WORK INSTRUCTION> Each line in the entries below that contains the word "lemma" counts once. Report how many there are and nothing more.

**** SUPPLIED RECORDS ****

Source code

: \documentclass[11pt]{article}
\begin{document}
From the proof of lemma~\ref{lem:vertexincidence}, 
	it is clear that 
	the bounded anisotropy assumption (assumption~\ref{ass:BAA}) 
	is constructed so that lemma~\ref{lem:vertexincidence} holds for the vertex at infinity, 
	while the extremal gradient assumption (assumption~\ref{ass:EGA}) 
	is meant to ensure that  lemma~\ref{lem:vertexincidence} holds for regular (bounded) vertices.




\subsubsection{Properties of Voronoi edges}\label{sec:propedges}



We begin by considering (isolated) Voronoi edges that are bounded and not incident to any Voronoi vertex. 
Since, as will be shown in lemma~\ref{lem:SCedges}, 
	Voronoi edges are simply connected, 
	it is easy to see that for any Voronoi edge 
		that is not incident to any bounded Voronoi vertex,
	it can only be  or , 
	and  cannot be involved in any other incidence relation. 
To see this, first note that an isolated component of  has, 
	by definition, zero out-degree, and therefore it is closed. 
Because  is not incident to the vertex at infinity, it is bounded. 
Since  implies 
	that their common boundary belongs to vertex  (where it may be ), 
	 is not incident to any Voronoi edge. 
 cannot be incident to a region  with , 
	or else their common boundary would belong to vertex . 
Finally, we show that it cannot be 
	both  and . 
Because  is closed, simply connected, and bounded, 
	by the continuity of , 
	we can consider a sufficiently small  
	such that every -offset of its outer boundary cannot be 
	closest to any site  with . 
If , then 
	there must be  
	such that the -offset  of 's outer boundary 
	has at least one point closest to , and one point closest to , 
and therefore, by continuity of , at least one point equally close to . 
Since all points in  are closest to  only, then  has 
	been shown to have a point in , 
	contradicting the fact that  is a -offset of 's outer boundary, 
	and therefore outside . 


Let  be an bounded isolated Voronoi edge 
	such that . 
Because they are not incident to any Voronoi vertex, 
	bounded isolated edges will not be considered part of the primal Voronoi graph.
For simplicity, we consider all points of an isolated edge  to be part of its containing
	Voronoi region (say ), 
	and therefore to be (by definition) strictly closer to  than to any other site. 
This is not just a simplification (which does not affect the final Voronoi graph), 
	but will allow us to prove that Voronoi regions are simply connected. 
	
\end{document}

****

SOLUTION FOR THIS TASK> 4